2.3. Pearson Correlation Coefficient

The Pearson correlation coefficient is a statistical parameter that quantitatively measures the correlation between two variables [47,48,49]. It can be calculated as in Equation (1):

$$\rho (x,y)=\frac{{\displaystyle {\sum }_{i=1}^n(x_i-\overline{x})(y_i-\overline{y})}}{\sqrt{{\displaystyle {\sum }_{i=1}^n{(x_i-\overline{x})}^2{\displaystyle {\sum }_{i=1}^n{(y_i-\overline{y})}^2}}}}$$

(1)

where x_i and y_i are the values of variables x and y at i o’clock, and $\overline{x}$ and $\overline{y}$ are the average values of the x and y variables, respectively.

2.4. GBDT Model

The GBDT model is one of the most powerful learning algorithms based on decision trees and solves the overfitting defect of a single decision tree to a certain extent. The main advantage is similar to that of other models based on decision trees; these algorithms perform well with heterogeneous features without scaling the data. The key of the GBDT model is to optimize a cost function over function space by iteratively choosing a function (weak hypothesis) that points in the negative gradient direction, that is, an algorithm that uses the value of the negative gradient of the loss function in the current model as the approximate residual in the lifting tree algorithm to fit a lifting tree and minimize the loss function by gradually reducing the residual.

2.4.1. Algorithm

The detailed algorithm is described as follows [42,50].

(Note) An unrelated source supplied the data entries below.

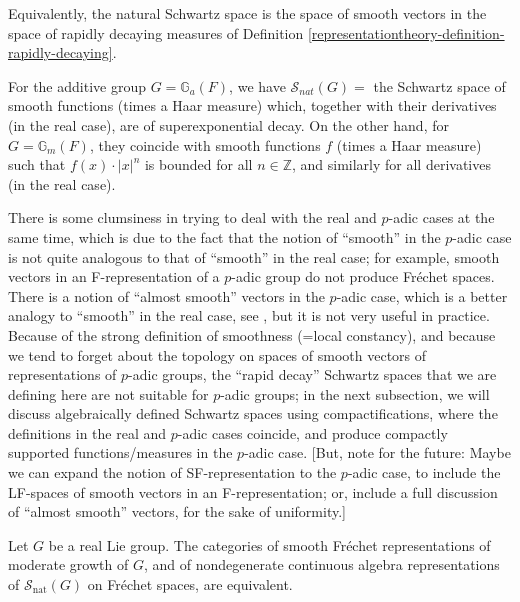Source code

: Equivalently, the natural Schwartz space is the space of smooth vectors in the space of rapidly decaying measures of Definition \ref{representationtheory-definition-rapidly-decaying}. 


\begin{example}
 \label{example-natural-Schwartz-additive-multiplicative}
For the additive group $G=\mathbb G_a(F)$, we have $\mathcal S_{nat}(G)=$ the Schwartz space of smooth functions (times a Haar measure) which, together with their derivatives (in the real case), are of superexponential decay. On the other hand, for $G=\mathbb G_m(F)$, they coincide with smooth functions $f$ (times a Haar measure) such that $f(x)\cdot |x|^n$ is bounded for all $n\in \mathbb Z$, and similarly for all derivatives (in the real case).
\end{example}

\begin{remark}
 \label{remark-almost-smooth}
There is some clumsiness in trying to deal with the real and $p$-adic cases at the same time, which is due to the fact that the notion of ``smooth'' in the $p$-adic case is not quite analogous to that of ``smooth'' in the real case; for example, smooth vectors in an F-representation of a $p$-adic group do not produce Fr\'echet spaces. There is a notion of ``almost smooth'' vectors in the $p$-adic case, which is a better analogy to ``smooth'' in the real case, see \cite{}, but it is not very useful in practice. Because of the strong definition of smoothness (=local constancy), and because we tend to forget about the topology on spaces of smooth vectors of representations of $p$-adic groups, the ``rapid decay'' Schwartz spaces that we are defining here are not suitable for $p$-adic groups; in the next subsection, we will discuss algebraically defined Schwartz spaces using compactifications, where the definitions in the real and $p$-adic cases coincide, and produce compactly supported functions/measures in the $p$-adic case. [But, note for the future: Maybe we can expand the notion of SF-representation to the $p$-adic case, to include the LF-spaces of smooth vectors in an F-representation; or, include a full discussion of ``almost smooth'' vectors, for the sake of uniformity.]
\end{remark}



\begin{proposition}
 \label{proposition-SF-Schwartz-equivalence}
Let $G$ be a real Lie group. The categories of smooth Fr\'echet representations of moderate growth of $G$, and of nondegenerate continuous algebra representations of $\mathcal S_{\text{nat}}(G)$ on Fr\'echet spaces, are equivalent.
\end{proposition}

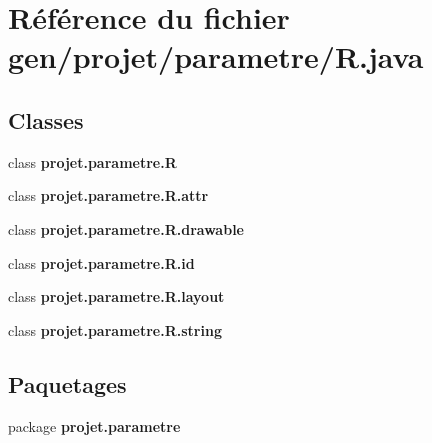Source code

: \section{\-Référence du fichier gen/projet/parametre/\-R.java}
\label{_r_8java}
\subsection*{\-Classes}
\begin{DoxyCompactItemize}
\item 
class {\bf projet.\-parametre.\-R}
\item 
class {\bf projet.\-parametre.\-R.\-attr}
\item 
class {\bf projet.\-parametre.\-R.\-drawable}
\item 
class {\bf projet.\-parametre.\-R.\-id}
\item 
class {\bf projet.\-parametre.\-R.\-layout}
\item 
class {\bf projet.\-parametre.\-R.\-string}
\end{DoxyCompactItemize}
\subsection*{\-Paquetages}
\begin{DoxyCompactItemize}
\item 
package {\bf projet.\-parametre}
\end{DoxyCompactItemize}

First, the training data D = {(x_i, y_i)} (i = 1, 2,…, N) was built by setting the impact factors as the independent variable dataset and ozone concentration as the dependent variable dataset. The prediction function f(x) was simulated by the GBDT model, and the loss function was defined as L(y, f(x)). Specifically, the GBDT model was applied based on the following algorithm:

(1)

The model was initialized with constants c to minimize the loss function as in Equation (2):

$$f_0(x)=\arg \underset{c}{\min }{\displaystyle {\sum }_{i=1}^{N}L(y_i,c)}$$

(2)

(2)

For the mth regression trees, m = 1, 2, …, M.

(a)

For the ith variable, i = 1, 2, …, N, the value of the negative gradient of the loss function was calculated based on the current model f_m-1(x) according to Equation (3) and taken as the approximate value of the residual error.

$$r_{mi}=-{\left[\frac{\partial L(y_i,f(x_i))}{\partial f(x_i)}\right]}_{f(x_i)=f_{m-1}(x)}$$

(3)

(b)

Then, a regression tree was fitted to r_mi to obtain the leaf node area R_mj of the jth leaf node in the mth tree, j = 1, 2, …, J.

(c)

For the jth leaf node, a linear search was used to estimate the values of the leaf node areas to minimize the loss function value, as shown in Equation (4):

$$c_{mj}=\arg \underset{c}{\min }{\displaystyle {\sum }_{x_i\in R_{mj}}L(y_i,f_{m-1}(x_i)+c)}$$

(4)

(d)

The regression tree was updated as in Equation (5):

$$f_m(x)=f_{m-1}(x)+{\displaystyle {\sum }_{j=1}^J{c}_{mj}I(x\in R_{mj})}$$

(5)

(3)

Finally, the final regression model was obtained as in Equation (6):

$$\stackrel{\wedge }{f}(x)=f_M(x)+{\displaystyle {\sum }_{m=1}^M{\displaystyle {\sum }_{j=1}^J{c}_{mj}I(x\in R_{mj})}}$$

(6)

A grid search was used to determine the best parameters for the GBDT model. Grid search is a method based on the exhaustive search method, and the best learning algorithm is obtained by optimizing the parameters of the estimated function through cross-validation. Cross-validation randomly divides the entire model-fitting dataset into k (k = 10 in this study) mutually exclusive subsets of similar size [51]. Then, k-1 subsets are used each time as the training set to fit the model, and the remaining subsets are used as the testing set to make predictions. In this way, the model is trained and tested k times until every subset is predicted, which effectively suppresses the overfitting of the model and identifies the best parameters.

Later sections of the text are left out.